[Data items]

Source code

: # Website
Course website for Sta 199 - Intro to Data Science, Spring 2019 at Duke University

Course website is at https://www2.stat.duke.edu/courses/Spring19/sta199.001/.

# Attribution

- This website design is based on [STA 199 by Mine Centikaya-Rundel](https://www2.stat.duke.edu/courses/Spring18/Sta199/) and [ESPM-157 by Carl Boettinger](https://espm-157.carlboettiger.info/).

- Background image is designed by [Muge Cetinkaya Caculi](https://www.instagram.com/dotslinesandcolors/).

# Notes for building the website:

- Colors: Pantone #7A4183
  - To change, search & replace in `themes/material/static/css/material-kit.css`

** WHAT IS REQUIRED **
From the first line to the last, retype the records exactly.

** WRITTEN SOLUTION **
Source code

: # Website
Course website for Sta 199 - Intro to Data Science, Spring 2019 at Duke University

Course website is at https://www2.stat.duke.edu/courses/Spring19/sta199.001/.

# Attribution

- This website design is based on [STA 199 by Mine Centikaya-Rundel](https://www2.stat.duke.edu/courses/Spring18/Sta199/) and [ESPM-157 by Carl Boettinger](https://espm-157.carlboettiger.info/).

- Background image is designed by [Muge Cetinkaya Caculi](https://www.instagram.com/dotslinesandcolors/).

# Notes for building the website:

- Colors: Pantone #7A4183
  - To change, search & replace in `themes/material/static/css/material-kit.css`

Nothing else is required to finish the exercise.